Excerpted records:

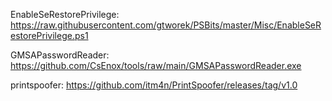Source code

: EnableSeRestorePrivilege:  https://raw.githubusercontent.com/gtworek/PSBits/master/Misc/EnableSeRestorePrivilege.ps1

GMSAPasswordReader:  https://github.com/CsEnox/tools/raw/main/GMSAPasswordReader.exe


printspoofer: https://github.com/itm4n/PrintSpoofer/releases/tag/v1.0 
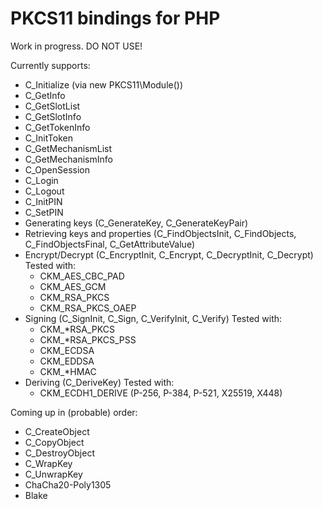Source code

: # PKCS11 bindings for PHP

Work in progress. DO NOT USE!

Currently supports:

* C_Initialize (via new PKCS11\Module())
* C_GetInfo
* C_GetSlotList
* C_GetSlotInfo
* C_GetTokenInfo
* C_InitToken
* C_GetMechanismList
* C_GetMechanismInfo
* C_OpenSession
* C_Login
* C_Logout
* C_InitPIN
* C_SetPIN
* Generating keys (C_GenerateKey, C_GenerateKeyPair)
* Retrieving keys and properties (C_FindObjectsInit, C_FindObjects, C_FindObjectsFinal, C_GetAttributeValue)
* Encrypt/Decrypt (C_EncryptInit, C_Encrypt, C_DecryptInit, C_Decrypt) Tested with:
  * CKM_AES_CBC_PAD
  * CKM_AES_GCM
  * CKM_RSA_PKCS
  * CKM_RSA_PKCS_OAEP
* Signing (C_SignInit, C_Sign, C_VerifyInit, C_Verify) Tested with:
  * CKM_*RSA_PKCS
  * CKM_*RSA_PKCS_PSS
  * CKM_ECDSA
  * CKM_EDDSA
  * CKM_*HMAC
* Deriving (C_DeriveKey) Tested with:
  * CKM_ECDH1_DERIVE (P-256, P-384, P-521, X25519, X448)

Coming up in (probable) order:
* C_CreateObject
* C_CopyObject
* C_DestroyObject
* C_WrapKey
* C_UnwrapKey
* ChaCha20-Poly1305
* Blake

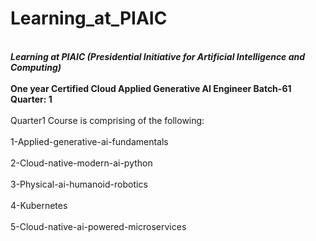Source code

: # Learning_at_PIAIC
<br>
<b> <i>Learning at PIAIC (Presidential Initiative for Artificial Intelligence and Computing)</i></b></br>
<br> <b> One year Certified Cloud Applied Generative AI Engineer Batch-61 Quarter: 1 </b></br>
<br>
Quarter1 Course is comprising of the following: </br>
<br>1-Applied-generative-ai-fundamentals </br>
<br>2-Cloud-native-modern-ai-python </br>
<br>3-Physical-ai-humanoid-robotics </br>
<br>4-Kubernetes </br>
<br>5-Cloud-native-ai-powered-microservices</br>

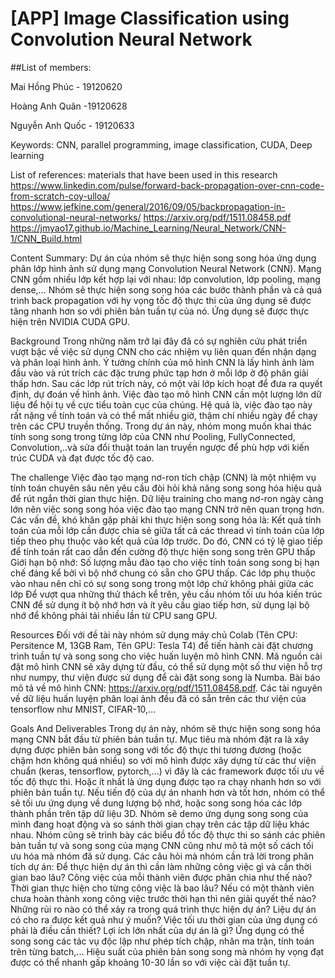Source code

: # [APP] Image Classification using Convolution Neural Network
##List of members:

Mai Hồng Phúc - 19120620

Hoàng Anh Quân -19120628

Nguyễn Anh Quốc - 19120633
                 
Keywords:  CNN, parallel programming, image classification, CUDA, Deep learning

List of references: materials that have been used in this research
https://www.linkedin.com/pulse/forward-back-propagation-over-cnn-code-from-scratch-coy-ulloa/
https://www.jefkine.com/general/2016/09/05/backpropagation-in-convolutional-neural-networks/
https://arxiv.org/pdf/1511.08458.pdf
https://jmyao17.github.io/Machine_Learning/Neural_Network/CNN-1/CNN_Build.html

Content
Summary:
Dự án của nhóm sẽ thực hiện song song hóa ứng dụng phân lớp hình ảnh sử dụng mạng Convolution Neural Network (CNN). Mạng CNN gồm nhiều lớp kết hợp lại với nhau: lớp convolution, lớp pooling, mạng dense,... Nhóm sẽ thực hiện song song hóa các bước thành phần và cả quá trình back propagation với hy vọng tốc độ thực thi của ứng dụng sẽ được tăng nhanh hơn so với phiên bản tuần tự của nó. Ứng dụng sẽ được thực hiện trên NVIDIA CUDA GPU.

Background
Trong những năm trở lại đây đã có sự nghiên cứu phát triển vượt bậc về việc sử dụng CNN cho các nhiệm vụ liên quan đến nhận dạng và phân loại hình ảnh. Ý tưởng chính của mô hình CNN là lấy hình ảnh làm đầu vào và rút trích các đặc trưng phức tạp hơn ở mỗi lớp ở độ phân giải thấp hơn. Sau các lớp rút trích này, có một vài lớp kích hoạt để đưa ra quyết định, dự đoán về hình ảnh.
Việc đào tạo mô hình CNN cần một lượng lớn dữ liệu để hội tụ về cực tiểu toàn cục của chúng. Hệ quả là, việc đào tạo này rất nặng về tính toán và có thể mất nhiều giờ, thậm chí nhiều ngày để chạy trên các CPU truyền thống.
Trong dự án này, nhóm mong muốn khai thác tính song song trong từng lớp của CNN như Pooling, FullyConnected, Convolution,..và sửa đổi thuật toán lan truyền ngược để phù hợp với kiến trúc CUDA và đạt được tốc độ cao.

The challenge
Việc đào tạo mạng nơ-ron tích chập (CNN) là một nhiệm vụ tính toán chuyên sâu nên yêu cầu đòi hỏi khả năng song song hóa hiệu quả để rút ngắn thời gian thực hiện.  Dữ liệu training cho mang nơ-ron ngày càng lớn nên việc song song hóa việc đào tạo mạng CNN trở nên quan trọng hơn. Các vấn đề, khó khăn gặp phải khi thực hiện song song hóa là:
Kết quả tính toán của mỗi lớp cần được chia sẻ giữa tất cả các thread vì tính toán của lớp tiếp theo phụ thuộc vào kết quả của lớp trước. Do đó, CNN có tỷ lệ giao tiếp để tính toán rất cao dẫn đến cường độ thực hiện song song trên GPU thấp
Giới hạn bộ nhớ: Số lượng mẫu đào tạo cho việc tính toán song song bị hạn chế đáng kể bởi vì bộ nhớ chung có sẵn cho GPU thấp.
Các lớp phụ thuộc vào nhau nên chỉ có sự song song trong một lớp chứ không phải giữa các lớp
Để vượt qua những thử thách kể trên, yêu cầu nhóm tối ưu hóa kiến trúc CNN để sử dụng ít bộ nhớ hơn và ít yêu cầu giao tiếp hơn, sử dụng lại bộ nhớ để không phải tải nhiều lần từ CPU sang GPU.

Resources
Đối với đề tài này nhóm sử dụng máy chủ Colab (Tên CPU: Persitence M, 13GB Ram, Tên GPU: Tesla T4) để tiến hành cài đặt chương trình tuần tự và song song cho việc huấn luyện mô hình CNN. Mã nguồn cài đặt mô hình CNN sẽ xây dựng từ đầu, có thể sử dụng một số thư viện hỗ trợ như numpy, thư viện được sử dụng để cài đặt song song là Numba. Bài báo mô tả về mô hình CNN: https://arxiv.org/pdf/1511.08458.pdf. Các tài nguyên về dữ liệu huấn luyện phân loại ảnh đều đã có sẵn trên các thư viện của tensorflow như MNIST, CIFAR-10,...

Goals And Deliverables
Trong dự án này, nhóm sẽ thực hiện song song hóa mạng CNN bắt đầu từ phiên bản tuần tự. Mục tiêu mà nhóm đặt ra là xây dựng được phiên bản song song với tốc độ thực thi tương đương (hoặc chậm hơn không quá nhiều) so với mô hình được xây dựng từ các thư viện chuẩn (keras, tensorflow, pytorch,...) vì đây là các framework được tối ưu về tốc độ thực thi. Hoặc ít nhất là ứng dụng được tạo ra chạy nhanh hơn so với phiên bản tuần tự. Nếu tiến độ của dự án nhanh hơn và tốt hơn, nhóm có thể sẽ tối ưu ứng dụng về dung lượng bộ nhớ, hoặc song song hóa các lớp thành phần trên tập dữ liệu 3D.
Nhóm sẽ demo ứng dụng song song của mình đang hoạt động và so sánh thời gian chạy trên các tập dữ liệu khác nhau. Nhóm cũng sẽ trình bày các biểu đồ tốc độ thực thi so sánh các phiên bản tuần tự và song song của mạng CNN cũng như mô tả một số cách tối ưu hóa mà nhóm đã sử dụng.
Các câu hỏi mà nhóm cần trả lời trong phân tích dự án: Để thực hiện dự án thì cần làm những công việc gì và cần thời gian bao lâu? Công việc của mỗi thành viên được phân chia như thế nào? Thời gian thực hiện cho từng công việc là bao lâu? Nếu có một thành viên chưa hoàn thành xong công việc trước thời hạn thì nên giải quyết thế nào? Những rủi ro nào có thể xảy ra trong quá trình thực hiện dự án? Liệu dự án có cho ra được kết quả như ý muốn? Việc tối ưu thời gian của ứng dụng có phải là điều cần thiết? Lợi ích lớn nhất của dự án là gì?
Ứng dụng có thể song song các tác vụ độc lập như phép tích chập, nhân ma trận, tính toán trên từng batch,... Hiệu suất của phiên bản song song mà nhóm hy vọng đạt được có thể nhanh gấp khoảng 10-30 lần so với việc cài đặt tuần tự.
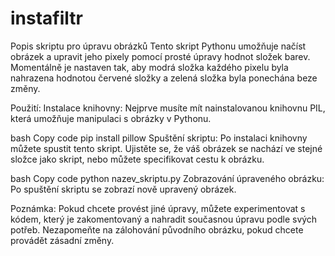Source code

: # instafiltr

Popis skriptu pro úpravu obrázků
Tento skript Pythonu umožňuje načíst obrázek a upravit jeho pixely pomocí prosté úpravy hodnot složek barev. Momentálně je nastaven tak, aby modrá složka každého pixelu byla nahrazena hodnotou červené složky a zelená složka byla ponechána beze změny.

Použití:
Instalace knihovny:
Nejprve musíte mít nainstalovanou knihovnu PIL, která umožňuje manipulaci s obrázky v Pythonu.

bash
Copy code
pip install pillow
Spuštění skriptu:
Po instalaci knihovny můžete spustit tento skript. Ujistěte se, že váš obrázek se nachází ve stejné složce jako skript, nebo můžete specifikovat cestu k obrázku.

bash
Copy code
python nazev_skriptu.py
Zobrazování úpraveného obrázku:
Po spuštění skriptu se zobrazí nově upravený obrázek.

Poznámka:
Pokud chcete provést jiné úpravy, můžete experimentovat s kódem, který je zakomentovaný a nahradit současnou úpravu podle svých potřeb.
Nezapomeňte na zálohování původního obrázku, pokud chcete provádět zásadní změny.
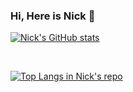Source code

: ### Hi, Here is Nick 👋


[![Nick's GitHub stats](https://github-readme-stats.vercel.app/api?username=nick6969&count_private=true&show_icons=true&theme=synthwave&&hide=contribs,prs)](https://github.com/anuraghazra/github-readme-stats)

<br>

[![Top Langs in Nick's repo](https://github-readme-stats.vercel.app/api/top-langs/?username=nick6969&layout=compact&theme=nightowl)](https://github.com/anuraghazra/github-readme-stats)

What this task involves: Where a line in the entries holds the word "readme", copy that line.

Your response:
[![Nick's GitHub stats](https://github-readme-stats.vercel.app/api?username=nick6969&count_private=true&show_icons=true&theme=synthwave&&hide=contribs,prs)](https://github.com/anuraghazra/github-readme-stats)
[![Top Langs in Nick's repo](https://github-readme-stats.vercel.app/api/top-langs/?username=nick6969&layout=compact&theme=nightowl)](https://github.com/anuraghazra/github-readme-stats)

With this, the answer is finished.